Further, he says that he noticed that wealthy players were encouraged to proceed, by winning stake after stake, and then, all at once, luck would declare against them. Why, he wonders, should such men be lucky at first and only unlucky afterwards?

Then, he asserts that the agents of the company occasionally encourage a timorous player by advice, given with all secrecy, to stake on a certain number, and that then, by some remarkable coincidence, this number will win. These observations, he says, led him to the conclusion that there existed some method whereby the ball could be directed to go where the croupiers desired that it should go. Then he asserts that he assured himself that a piece of steel was inserted in a certain number of the balls, and that these loaded balls could be drawn into any pocket desired, by the chef de partie, by means of an electro magnet manipulated by himself. He further asserts that by close observation during three seasons, he was able, by watching the fingers of the chef, to predicate with something approaching to certainty into which number the ball would run.

The pamphlet in question is not sold at Nice or Mentone, and it need not be said is not allowed to pass over the frontier of the principality of Monaco, but it can be procured at Bordighera.

However, it appears very improbable that the bank would run such a risk. It is true that detection of roguery is not easy, where the tables are in a principality under an absolute monarch, and where police and every authority are interested in the continuance of the gambling. There is, however, the risk of some croupier “giving away the show”; and there is also the risk of detection. But—is cheating necessary? Is it worth its salt? Let us look closer into the acknowledged system. While playing on the even chances gives 1·35 per cent. in favour of the bank, playing on any other gives the bank 2·70; and as many fools play on those chances that favour the bank most highly, it is probably safe to assume that the odds in favour of the bank will average 1·66 on all the tables, both trente-et-quarante and roulette. If individuals playing would take in all the money they could afford to lose, divide this into so many maximums (if one did not suffice) and stake the full maximum on each chance, and then retire, whether winners or losers, they would then have given the bank the least possible advantage, as they would have subjected themselves to the chances of the zero appearing the least possible number of times. As, however, almost every player wishes to have as long a run for his money as possible, almost all players, whether playing by a so-called system or not, divide their stakes, whether made on an increasing or on a decreasing scale, or haphazard, into a number of comparatively small stakes, so as to stay in the game as long as possible, with the result that the bank’s percentage is constantly working against them. The thinner they spread out their money, and the longer they stay in the game, the greater are the chances of their losing their money.

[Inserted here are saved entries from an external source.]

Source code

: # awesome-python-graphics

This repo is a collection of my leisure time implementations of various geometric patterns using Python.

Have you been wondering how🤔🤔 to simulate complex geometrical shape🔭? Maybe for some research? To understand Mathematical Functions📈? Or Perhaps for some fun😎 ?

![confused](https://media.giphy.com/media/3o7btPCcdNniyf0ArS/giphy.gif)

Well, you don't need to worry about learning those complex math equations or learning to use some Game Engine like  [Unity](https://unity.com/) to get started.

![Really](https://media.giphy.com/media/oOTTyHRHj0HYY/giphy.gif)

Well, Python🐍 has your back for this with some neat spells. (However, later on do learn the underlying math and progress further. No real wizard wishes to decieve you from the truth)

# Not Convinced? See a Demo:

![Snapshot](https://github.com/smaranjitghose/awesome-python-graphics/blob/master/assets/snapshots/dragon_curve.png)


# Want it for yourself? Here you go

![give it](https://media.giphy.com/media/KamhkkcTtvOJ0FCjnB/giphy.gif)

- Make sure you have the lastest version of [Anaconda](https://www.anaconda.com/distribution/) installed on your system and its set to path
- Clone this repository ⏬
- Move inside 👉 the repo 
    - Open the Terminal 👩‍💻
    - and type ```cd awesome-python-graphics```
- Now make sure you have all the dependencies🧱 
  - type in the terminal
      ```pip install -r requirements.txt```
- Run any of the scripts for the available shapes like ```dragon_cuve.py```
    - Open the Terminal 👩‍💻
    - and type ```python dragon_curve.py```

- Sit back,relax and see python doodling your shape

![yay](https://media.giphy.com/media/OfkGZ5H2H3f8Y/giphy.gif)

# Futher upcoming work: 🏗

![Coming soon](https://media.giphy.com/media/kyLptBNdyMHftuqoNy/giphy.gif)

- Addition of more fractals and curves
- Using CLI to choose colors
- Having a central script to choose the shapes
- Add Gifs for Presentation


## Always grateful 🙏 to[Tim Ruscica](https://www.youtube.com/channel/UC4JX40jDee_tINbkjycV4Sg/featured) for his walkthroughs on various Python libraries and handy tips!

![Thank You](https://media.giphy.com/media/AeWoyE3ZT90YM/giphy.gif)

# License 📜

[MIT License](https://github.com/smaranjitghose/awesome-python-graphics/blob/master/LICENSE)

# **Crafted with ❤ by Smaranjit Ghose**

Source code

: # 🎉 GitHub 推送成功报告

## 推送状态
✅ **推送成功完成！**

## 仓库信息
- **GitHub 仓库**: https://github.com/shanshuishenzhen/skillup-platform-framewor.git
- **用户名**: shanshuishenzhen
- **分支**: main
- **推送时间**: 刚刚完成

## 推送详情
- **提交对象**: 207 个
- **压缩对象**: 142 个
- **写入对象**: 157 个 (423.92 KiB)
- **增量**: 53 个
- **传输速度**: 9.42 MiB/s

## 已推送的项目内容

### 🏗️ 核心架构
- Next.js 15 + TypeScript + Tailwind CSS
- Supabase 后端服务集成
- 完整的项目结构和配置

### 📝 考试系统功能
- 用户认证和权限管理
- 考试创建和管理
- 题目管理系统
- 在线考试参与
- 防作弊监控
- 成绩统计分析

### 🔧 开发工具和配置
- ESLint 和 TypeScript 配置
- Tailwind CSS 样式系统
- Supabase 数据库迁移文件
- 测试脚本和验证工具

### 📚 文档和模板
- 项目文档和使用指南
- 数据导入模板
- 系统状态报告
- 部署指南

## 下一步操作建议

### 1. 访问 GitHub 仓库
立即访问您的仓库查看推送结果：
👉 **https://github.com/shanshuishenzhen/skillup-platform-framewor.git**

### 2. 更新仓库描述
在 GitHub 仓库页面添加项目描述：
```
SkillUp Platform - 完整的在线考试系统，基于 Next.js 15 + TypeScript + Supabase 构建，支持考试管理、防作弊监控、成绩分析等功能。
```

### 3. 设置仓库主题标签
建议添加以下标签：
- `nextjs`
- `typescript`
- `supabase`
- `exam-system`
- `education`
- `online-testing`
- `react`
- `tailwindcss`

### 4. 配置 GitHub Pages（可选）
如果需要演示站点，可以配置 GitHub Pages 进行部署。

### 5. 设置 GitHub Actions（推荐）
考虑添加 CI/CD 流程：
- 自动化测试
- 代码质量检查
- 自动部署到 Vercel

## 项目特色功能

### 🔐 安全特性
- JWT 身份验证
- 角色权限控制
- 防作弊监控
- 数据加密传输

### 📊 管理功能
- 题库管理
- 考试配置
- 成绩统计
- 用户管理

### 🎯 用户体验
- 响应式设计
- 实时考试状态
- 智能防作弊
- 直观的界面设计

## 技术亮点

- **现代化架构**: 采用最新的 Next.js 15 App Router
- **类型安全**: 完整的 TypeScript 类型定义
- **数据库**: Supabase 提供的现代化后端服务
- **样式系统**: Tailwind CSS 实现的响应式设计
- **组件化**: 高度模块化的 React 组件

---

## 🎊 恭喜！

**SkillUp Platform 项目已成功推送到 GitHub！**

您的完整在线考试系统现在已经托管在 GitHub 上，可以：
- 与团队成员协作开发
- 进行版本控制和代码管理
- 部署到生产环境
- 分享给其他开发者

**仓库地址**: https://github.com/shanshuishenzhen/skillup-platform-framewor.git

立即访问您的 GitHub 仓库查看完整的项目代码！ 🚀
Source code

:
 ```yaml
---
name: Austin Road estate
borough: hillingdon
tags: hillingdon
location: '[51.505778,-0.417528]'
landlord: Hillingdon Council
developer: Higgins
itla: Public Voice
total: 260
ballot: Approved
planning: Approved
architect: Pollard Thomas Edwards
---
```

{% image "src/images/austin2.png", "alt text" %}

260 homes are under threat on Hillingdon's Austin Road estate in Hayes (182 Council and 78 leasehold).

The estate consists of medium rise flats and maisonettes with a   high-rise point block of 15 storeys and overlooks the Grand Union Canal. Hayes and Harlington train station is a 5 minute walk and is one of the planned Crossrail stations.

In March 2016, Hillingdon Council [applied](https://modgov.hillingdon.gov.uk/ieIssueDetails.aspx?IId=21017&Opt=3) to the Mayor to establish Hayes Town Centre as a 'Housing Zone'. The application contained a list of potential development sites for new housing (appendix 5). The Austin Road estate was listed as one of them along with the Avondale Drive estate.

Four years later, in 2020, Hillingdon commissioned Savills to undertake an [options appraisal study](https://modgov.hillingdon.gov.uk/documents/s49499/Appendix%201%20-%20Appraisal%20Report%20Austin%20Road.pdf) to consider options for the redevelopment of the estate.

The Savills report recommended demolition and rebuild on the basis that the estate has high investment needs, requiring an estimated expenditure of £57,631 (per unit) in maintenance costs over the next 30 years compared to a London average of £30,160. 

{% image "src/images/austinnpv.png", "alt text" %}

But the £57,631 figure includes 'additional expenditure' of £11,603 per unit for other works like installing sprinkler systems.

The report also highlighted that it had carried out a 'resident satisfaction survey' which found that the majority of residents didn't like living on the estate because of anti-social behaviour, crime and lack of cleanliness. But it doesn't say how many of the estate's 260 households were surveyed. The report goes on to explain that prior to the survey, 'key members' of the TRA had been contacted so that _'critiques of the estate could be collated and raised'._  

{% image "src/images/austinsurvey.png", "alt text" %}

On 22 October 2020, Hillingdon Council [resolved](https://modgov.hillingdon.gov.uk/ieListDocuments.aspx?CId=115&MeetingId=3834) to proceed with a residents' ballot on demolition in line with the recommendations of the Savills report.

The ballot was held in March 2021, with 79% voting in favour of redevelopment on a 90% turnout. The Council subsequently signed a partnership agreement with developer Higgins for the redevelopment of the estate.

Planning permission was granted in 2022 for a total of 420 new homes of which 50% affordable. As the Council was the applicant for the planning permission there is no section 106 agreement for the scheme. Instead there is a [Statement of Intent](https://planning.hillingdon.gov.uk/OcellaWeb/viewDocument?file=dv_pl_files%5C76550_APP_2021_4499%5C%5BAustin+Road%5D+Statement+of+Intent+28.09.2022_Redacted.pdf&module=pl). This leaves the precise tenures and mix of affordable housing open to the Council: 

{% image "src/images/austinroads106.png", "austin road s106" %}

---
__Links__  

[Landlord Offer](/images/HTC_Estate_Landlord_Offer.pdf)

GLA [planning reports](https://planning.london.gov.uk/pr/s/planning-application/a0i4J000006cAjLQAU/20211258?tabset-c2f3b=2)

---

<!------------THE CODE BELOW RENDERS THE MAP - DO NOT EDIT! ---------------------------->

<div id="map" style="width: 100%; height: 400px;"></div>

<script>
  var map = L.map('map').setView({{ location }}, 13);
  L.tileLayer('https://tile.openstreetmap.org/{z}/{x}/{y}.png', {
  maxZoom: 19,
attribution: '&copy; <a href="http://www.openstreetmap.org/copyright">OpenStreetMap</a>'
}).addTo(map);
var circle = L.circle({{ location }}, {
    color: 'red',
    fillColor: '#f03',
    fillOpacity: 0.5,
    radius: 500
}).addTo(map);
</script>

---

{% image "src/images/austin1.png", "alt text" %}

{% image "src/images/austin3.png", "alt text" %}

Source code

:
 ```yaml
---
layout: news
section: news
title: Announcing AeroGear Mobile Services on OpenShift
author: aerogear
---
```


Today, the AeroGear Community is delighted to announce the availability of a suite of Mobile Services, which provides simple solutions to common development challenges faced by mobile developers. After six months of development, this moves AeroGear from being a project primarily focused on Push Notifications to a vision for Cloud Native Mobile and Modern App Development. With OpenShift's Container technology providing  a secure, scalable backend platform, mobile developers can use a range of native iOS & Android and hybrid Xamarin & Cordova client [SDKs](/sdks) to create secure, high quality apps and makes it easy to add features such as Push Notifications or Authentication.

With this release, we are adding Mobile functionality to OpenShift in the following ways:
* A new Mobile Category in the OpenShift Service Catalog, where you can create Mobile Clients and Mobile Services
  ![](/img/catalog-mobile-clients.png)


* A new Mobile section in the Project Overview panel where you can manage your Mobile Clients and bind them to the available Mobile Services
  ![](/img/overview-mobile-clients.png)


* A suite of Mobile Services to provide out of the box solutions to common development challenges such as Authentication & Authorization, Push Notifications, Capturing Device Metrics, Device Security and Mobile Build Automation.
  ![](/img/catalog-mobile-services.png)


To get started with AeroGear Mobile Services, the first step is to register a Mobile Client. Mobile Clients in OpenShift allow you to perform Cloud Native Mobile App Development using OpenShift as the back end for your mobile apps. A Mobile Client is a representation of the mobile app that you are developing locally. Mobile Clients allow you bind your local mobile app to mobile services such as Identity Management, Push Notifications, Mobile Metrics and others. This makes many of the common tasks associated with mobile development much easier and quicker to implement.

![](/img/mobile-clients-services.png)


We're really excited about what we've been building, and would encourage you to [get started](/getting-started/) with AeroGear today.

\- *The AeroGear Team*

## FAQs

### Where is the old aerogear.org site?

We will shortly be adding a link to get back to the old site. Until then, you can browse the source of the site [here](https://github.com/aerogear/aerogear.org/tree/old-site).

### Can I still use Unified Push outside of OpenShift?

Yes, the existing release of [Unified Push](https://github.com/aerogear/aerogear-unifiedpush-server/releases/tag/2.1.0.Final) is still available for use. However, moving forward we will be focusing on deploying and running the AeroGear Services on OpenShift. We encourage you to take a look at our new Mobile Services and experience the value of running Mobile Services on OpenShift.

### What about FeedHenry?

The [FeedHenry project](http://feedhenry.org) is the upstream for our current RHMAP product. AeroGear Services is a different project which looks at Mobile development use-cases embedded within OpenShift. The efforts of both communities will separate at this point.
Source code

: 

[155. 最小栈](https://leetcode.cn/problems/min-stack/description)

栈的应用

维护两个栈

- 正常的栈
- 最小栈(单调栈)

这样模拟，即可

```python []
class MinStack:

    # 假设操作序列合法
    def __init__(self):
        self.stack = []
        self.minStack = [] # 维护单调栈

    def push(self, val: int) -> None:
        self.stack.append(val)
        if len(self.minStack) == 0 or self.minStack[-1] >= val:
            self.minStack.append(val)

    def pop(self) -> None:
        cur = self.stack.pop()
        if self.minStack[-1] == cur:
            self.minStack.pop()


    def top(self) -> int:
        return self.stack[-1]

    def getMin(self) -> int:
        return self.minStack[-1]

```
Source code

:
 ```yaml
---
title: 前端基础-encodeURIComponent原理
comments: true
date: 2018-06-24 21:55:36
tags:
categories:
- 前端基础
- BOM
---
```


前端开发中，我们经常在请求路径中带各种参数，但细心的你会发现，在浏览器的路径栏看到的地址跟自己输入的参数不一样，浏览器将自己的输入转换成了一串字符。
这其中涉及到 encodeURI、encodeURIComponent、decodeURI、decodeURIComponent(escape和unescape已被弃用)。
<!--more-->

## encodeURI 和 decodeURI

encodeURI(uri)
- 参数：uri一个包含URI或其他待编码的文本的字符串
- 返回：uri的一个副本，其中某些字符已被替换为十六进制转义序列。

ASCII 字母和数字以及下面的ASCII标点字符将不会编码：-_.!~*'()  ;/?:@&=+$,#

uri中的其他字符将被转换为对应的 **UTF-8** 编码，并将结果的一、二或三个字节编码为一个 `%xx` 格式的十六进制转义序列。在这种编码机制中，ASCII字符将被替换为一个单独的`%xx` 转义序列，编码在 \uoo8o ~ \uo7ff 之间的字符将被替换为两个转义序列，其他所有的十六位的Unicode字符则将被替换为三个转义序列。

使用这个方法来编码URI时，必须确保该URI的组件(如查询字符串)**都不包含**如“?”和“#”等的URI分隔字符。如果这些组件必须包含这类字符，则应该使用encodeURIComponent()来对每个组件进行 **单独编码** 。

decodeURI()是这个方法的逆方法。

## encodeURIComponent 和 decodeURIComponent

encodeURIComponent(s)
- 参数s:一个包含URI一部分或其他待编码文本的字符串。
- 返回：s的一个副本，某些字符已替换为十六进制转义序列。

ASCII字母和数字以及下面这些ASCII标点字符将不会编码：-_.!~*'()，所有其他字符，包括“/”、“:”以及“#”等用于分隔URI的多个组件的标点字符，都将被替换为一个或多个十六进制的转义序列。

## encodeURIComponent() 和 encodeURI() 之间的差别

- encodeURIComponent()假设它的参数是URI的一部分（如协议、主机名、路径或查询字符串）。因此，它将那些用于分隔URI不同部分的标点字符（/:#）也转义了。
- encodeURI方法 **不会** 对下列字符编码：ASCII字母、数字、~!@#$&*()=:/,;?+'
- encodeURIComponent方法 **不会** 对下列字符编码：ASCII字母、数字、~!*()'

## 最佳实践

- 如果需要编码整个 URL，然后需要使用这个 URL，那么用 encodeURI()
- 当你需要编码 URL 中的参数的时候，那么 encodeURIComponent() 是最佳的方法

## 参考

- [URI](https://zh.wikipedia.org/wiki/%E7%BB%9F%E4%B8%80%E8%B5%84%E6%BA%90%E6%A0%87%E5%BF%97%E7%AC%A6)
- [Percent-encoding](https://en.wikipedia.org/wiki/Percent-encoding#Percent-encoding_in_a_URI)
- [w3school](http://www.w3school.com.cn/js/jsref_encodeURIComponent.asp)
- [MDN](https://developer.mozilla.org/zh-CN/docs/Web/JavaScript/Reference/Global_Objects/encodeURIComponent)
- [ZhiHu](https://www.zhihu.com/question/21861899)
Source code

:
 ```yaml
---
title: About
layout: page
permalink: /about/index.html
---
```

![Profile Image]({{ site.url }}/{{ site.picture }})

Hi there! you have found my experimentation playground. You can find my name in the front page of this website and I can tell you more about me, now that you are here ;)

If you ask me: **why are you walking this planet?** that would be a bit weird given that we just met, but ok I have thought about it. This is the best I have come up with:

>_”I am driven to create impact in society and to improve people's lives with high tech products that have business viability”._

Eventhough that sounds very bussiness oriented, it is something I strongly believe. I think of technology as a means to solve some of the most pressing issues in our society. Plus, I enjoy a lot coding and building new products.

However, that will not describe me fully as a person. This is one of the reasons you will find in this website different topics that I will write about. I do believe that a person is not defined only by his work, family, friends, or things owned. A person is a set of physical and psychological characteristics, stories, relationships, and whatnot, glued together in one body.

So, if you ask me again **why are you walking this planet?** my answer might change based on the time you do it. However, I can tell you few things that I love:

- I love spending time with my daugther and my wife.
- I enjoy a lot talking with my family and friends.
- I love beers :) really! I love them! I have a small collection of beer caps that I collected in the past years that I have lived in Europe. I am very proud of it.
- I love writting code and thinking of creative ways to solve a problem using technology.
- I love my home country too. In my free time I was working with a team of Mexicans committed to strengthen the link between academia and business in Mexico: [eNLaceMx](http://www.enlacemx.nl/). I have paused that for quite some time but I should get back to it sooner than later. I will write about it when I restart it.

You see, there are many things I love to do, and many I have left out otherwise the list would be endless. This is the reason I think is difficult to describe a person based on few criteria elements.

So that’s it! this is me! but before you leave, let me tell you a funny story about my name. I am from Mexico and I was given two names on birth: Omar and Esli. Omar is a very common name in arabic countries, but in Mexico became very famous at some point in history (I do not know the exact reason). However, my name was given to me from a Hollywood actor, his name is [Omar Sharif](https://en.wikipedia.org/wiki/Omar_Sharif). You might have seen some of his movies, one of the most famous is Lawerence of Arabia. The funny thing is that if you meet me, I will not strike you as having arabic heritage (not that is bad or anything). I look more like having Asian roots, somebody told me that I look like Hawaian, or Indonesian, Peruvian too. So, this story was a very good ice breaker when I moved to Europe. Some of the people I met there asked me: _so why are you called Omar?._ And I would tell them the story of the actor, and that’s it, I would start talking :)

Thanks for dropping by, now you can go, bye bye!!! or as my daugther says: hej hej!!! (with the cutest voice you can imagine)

If you go into the stock-market and buy the first stock your eye happens to catch on the list, you at least stand an even chance of its going up or down, while your brokerage and stamp charges will not amount to the 1·66 per cent. charged as brokerage by the Casino; whereas in the stock market the action will be comparatively slow, at Monte Carlo the brokerage charge is approximately 1·66 per minute. If fifty coups are played per hour, it means that as brokerage the bank each hour absorbs 83 per cent. of all the money staked for one coup, while each day the bank takes for its commission for permitting you to play there, about ten times the average amount staked on the table at any one time. As Sir Hiram Maxim says, the martingale is the least defective of all the systems. Were there no limit and no zero, this system of 1, 2, 4, 8, 16, 32, etc. must infallibly win, as, whenever a gain is made, no matter how many previous losses there have been, it lands the player a winner of one unit. The defect, however, is that, starting with the minimum stake, the maximum is reached at the eleventh doubling, and a run of eleven is of by no means an infrequent occurrence. Against this the bank protects itself in its most vulnerable place; even then, were its limits removed, yet it would be steadily levying its 1·66 commission.

It is accordingly not necessary for the company to have recourse to underhand work as charged by Captain Weihe; the income of £1,245,008 realised without trickery, on an average stake per table would be 611·55 fr. Any one who has been at Monte Carlo will admit that this is probably very much below the average amount of money on the table at each spin of the wheel; and with such an income, where arises the occasion for illicitly supplementing it? The following is a table of stakes needed to realise the known profits of the company:

611·55 fr., average stake each of 14 tables Bank percentage, 10.15 fr.
8,561·70 fr. total stakes at 14 tables, 50 coups per hour ——— 142·69 fr.
428,085·00 fr., average stakes each 12 hours the Casino is open ——— 7,134·75 fr.
5,137,020·00 fr., total daily stakes, 365 days a year Casino is open ——— 85,617·00 fr.
1,875,012,300·00 fr., total yearly stakes ——— 31,250,205·00 fr.
£75,000,492 sterling equivalent ——— £1,245,008

Thus enabling the bank on average stakes of 611·55 francs to realise £1,245,008. But it must be remembered that it is only during the winter season that considerable play takes place at Monte Carlo. Also that before profits are declared the prince has to pocket his share, all the officials have to be paid, the police, the lighting, the gardens have to be kept going, and the scores of unacknowledged dependents on the Casino have to receive enough to maintain them. Every season a little book appears, advocating an infallible system, and some of these cost twenty-five francs. Of course, every system is based on the assumption that there is no trickery. But if there be trickery, not one of these systems is worth the cost of the book that advocates it.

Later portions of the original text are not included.